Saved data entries
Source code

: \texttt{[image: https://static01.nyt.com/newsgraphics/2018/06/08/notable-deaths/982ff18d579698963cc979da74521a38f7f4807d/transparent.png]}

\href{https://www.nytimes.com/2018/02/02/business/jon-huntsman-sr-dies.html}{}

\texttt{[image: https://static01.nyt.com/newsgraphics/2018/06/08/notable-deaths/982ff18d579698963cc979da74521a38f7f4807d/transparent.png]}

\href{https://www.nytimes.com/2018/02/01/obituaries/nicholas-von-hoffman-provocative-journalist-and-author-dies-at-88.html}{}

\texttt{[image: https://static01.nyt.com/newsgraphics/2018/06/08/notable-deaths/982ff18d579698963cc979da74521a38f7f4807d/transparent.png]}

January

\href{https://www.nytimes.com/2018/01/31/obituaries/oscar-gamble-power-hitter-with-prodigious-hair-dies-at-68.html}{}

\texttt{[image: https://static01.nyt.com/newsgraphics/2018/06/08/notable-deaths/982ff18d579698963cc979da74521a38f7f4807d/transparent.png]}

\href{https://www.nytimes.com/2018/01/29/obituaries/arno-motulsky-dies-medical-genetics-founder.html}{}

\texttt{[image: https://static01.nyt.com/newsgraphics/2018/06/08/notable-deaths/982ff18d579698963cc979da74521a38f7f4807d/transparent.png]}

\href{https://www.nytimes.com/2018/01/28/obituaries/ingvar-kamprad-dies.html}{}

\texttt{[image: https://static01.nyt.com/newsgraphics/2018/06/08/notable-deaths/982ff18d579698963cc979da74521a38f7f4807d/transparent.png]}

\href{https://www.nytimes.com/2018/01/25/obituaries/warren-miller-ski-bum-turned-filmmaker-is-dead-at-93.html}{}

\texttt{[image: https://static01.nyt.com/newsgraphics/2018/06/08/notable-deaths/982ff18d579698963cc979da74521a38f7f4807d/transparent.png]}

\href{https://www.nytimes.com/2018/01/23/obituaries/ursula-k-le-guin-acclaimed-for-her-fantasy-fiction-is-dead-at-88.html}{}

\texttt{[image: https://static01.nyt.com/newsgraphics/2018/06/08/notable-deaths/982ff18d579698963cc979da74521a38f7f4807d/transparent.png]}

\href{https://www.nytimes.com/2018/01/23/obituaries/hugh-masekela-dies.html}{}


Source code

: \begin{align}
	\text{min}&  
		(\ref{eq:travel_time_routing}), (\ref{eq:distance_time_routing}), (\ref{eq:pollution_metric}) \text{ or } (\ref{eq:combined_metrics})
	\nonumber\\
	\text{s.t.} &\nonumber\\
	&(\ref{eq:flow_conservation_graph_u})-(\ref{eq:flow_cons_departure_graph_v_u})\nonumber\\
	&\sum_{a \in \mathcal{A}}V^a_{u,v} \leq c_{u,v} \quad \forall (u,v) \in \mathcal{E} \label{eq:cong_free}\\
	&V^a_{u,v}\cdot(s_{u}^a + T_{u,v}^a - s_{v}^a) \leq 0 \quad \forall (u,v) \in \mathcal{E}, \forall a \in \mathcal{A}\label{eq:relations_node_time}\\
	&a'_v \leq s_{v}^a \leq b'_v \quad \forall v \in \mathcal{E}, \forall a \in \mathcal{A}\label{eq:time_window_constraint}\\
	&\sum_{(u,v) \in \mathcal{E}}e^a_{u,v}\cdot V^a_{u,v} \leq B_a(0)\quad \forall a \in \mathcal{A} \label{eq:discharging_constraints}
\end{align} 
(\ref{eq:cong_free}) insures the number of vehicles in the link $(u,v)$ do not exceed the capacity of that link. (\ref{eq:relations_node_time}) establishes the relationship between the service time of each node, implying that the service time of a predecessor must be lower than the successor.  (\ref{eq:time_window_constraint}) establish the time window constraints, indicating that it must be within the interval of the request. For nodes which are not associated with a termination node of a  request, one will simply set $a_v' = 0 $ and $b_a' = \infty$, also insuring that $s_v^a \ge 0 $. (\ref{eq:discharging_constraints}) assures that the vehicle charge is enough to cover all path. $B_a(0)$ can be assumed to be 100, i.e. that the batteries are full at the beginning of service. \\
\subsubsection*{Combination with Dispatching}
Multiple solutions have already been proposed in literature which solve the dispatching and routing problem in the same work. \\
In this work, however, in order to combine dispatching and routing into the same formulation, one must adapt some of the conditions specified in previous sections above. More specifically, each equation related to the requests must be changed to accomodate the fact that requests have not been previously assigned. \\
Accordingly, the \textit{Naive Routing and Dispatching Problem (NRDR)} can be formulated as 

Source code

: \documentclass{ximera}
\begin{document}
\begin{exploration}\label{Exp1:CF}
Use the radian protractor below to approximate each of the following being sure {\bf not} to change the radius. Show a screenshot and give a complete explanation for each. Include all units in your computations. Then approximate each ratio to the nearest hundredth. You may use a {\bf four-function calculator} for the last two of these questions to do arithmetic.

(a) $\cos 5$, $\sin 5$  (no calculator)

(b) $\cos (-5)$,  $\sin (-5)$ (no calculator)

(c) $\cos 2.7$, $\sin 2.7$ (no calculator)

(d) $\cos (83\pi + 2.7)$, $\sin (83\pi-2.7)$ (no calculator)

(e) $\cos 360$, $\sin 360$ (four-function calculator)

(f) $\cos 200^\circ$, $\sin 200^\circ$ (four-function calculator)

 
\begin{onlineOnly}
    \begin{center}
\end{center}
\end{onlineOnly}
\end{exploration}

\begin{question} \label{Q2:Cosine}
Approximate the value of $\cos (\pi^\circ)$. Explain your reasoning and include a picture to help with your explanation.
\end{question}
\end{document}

- Task goal:
Repeat the entries word for word. Skip none of them.

- Answer:
Source code

: \texttt{[image: https://static01.nyt.com/newsgraphics/2018/06/08/notable-deaths/982ff18d579698963cc979da74521a38f7f4807d/transparent.png]}

\href{https://www.nytimes.com/2018/02/02/business/jon-huntsman-sr-dies.html}{}

\texttt{[image: https://static01.nyt.com/newsgraphics/2018/06/08/notable-deaths/982ff18d579698963cc979da74521a38f7f4807d/transparent.png]}

\href{https://www.nytimes.com/2018/02/01/obituaries/nicholas-von-hoffman-provocative-journalist-and-author-dies-at-88.html}{}

\texttt{[image: https://static01.nyt.com/newsgraphics/2018/06/08/notable-deaths/982ff18d579698963cc979da74521a38f7f4807d/transparent.png]}

January

\href{https://www.nytimes.com/2018/01/31/obituaries/oscar-gamble-power-hitter-with-prodigious-hair-dies-at-68.html}{}

\texttt{[image: https://static01.nyt.com/newsgraphics/2018/06/08/notable-deaths/982ff18d579698963cc979da74521a38f7f4807d/transparent.png]}

\href{https://www.nytimes.com/2018/01/29/obituaries/arno-motulsky-dies-medical-genetics-founder.html}{}

\texttt{[image: https://static01.nyt.com/newsgraphics/2018/06/08/notable-deaths/982ff18d579698963cc979da74521a38f7f4807d/transparent.png]}

\href{https://www.nytimes.com/2018/01/28/obituaries/ingvar-kamprad-dies.html}{}

\texttt{[image: https://static01.nyt.com/newsgraphics/2018/06/08/notable-deaths/982ff18d579698963cc979da74521a38f7f4807d/transparent.png]}

\href{https://www.nytimes.com/2018/01/25/obituaries/warren-miller-ski-bum-turned-filmmaker-is-dead-at-93.html}{}

\texttt{[image: https://static01.nyt.com/newsgraphics/2018/06/08/notable-deaths/982ff18d579698963cc979da74521a38f7f4807d/transparent.png]}

\href{https://www.nytimes.com/2018/01/23/obituaries/ursula-k-le-guin-acclaimed-for-her-fantasy-fiction-is-dead-at-88.html}{}

\texttt{[image: https://static01.nyt.com/newsgraphics/2018/06/08/notable-deaths/982ff18d579698963cc979da74521a38f7f4807d/transparent.png]}

\href{https://www.nytimes.com/2018/01/23/obituaries/hugh-masekela-dies.html}{}


Source code

: \begin{align}
	\text{min}&  
		(\ref{eq:travel_time_routing}), (\ref{eq:distance_time_routing}), (\ref{eq:pollution_metric}) \text{ or } (\ref{eq:combined_metrics})
	\nonumber\\
	\text{s.t.} &\nonumber\\
	&(\ref{eq:flow_conservation_graph_u})-(\ref{eq:flow_cons_departure_graph_v_u})\nonumber\\
	&\sum_{a \in \mathcal{A}}V^a_{u,v} \leq c_{u,v} \quad \forall (u,v) \in \mathcal{E} \label{eq:cong_free}\\
	&V^a_{u,v}\cdot(s_{u}^a + T_{u,v}^a - s_{v}^a) \leq 0 \quad \forall (u,v) \in \mathcal{E}, \forall a \in \mathcal{A}\label{eq:relations_node_time}\\
	&a'_v \leq s_{v}^a \leq b'_v \quad \forall v \in \mathcal{E}, \forall a \in \mathcal{A}\label{eq:time_window_constraint}\\
	&\sum_{(u,v) \in \mathcal{E}}e^a_{u,v}\cdot V^a_{u,v} \leq B_a(0)\quad \forall a \in \mathcal{A} \label{eq:discharging_constraints}
\end{align} 
(\ref{eq:cong_free}) insures the number of vehicles in the link $(u,v)$ do not exceed the capacity of that link. (\ref{eq:relations_node_time}) establishes the relationship between the service time of each node, implying that the service time of a predecessor must be lower than the successor.  (\ref{eq:time_window_constraint}) establish the time window constraints, indicating that it must be within the interval of the request. For nodes which are not associated with a termination node of a  request, one will simply set $a_v' = 0 $ and $b_a' = \infty$, also insuring that $s_v^a \ge 0 $. (\ref{eq:discharging_constraints}) assures that the vehicle charge is enough to cover all path. $B_a(0)$ can be assumed to be 100, i.e. that the batteries are full at the beginning of service. \\
\subsubsection*{Combination with Dispatching}
Multiple solutions have already been proposed in literature which solve the dispatching and routing problem in the same work. \\
In this work, however, in order to combine dispatching and routing into the same formulation, one must adapt some of the conditions specified in previous sections above. More specifically, each equation related to the requests must be changed to accomodate the fact that requests have not been previously assigned. \\
Accordingly, the \textit{Naive Routing and Dispatching Problem (NRDR)} can be formulated as 

Source code

: \documentclass{ximera}
\begin{document}
\begin{exploration}\label{Exp1:CF}
Use the radian protractor below to approximate each of the following being sure {\bf not} to change the radius. Show a screenshot and give a complete explanation for each. Include all units in your computations. Then approximate each ratio to the nearest hundredth. You may use a {\bf four-function calculator} for the last two of these questions to do arithmetic.

(a) $\cos 5$, $\sin 5$  (no calculator)

(b) $\cos (-5)$,  $\sin (-5)$ (no calculator)

(c) $\cos 2.7$, $\sin 2.7$ (no calculator)

(d) $\cos (83\pi + 2.7)$, $\sin (83\pi-2.7)$ (no calculator)

(e) $\cos 360$, $\sin 360$ (four-function calculator)

(f) $\cos 200^\circ$, $\sin 200^\circ$ (four-function calculator)

 
\begin{onlineOnly}
    \begin{center}
\end{center}
\end{onlineOnly}
\end{exploration}

\begin{question} \label{Q2:Cosine}
Approximate the value of $\cos (\pi^\circ)$. Explain your reasoning and include a picture to help with your explanation.
\end{question}
\end{document}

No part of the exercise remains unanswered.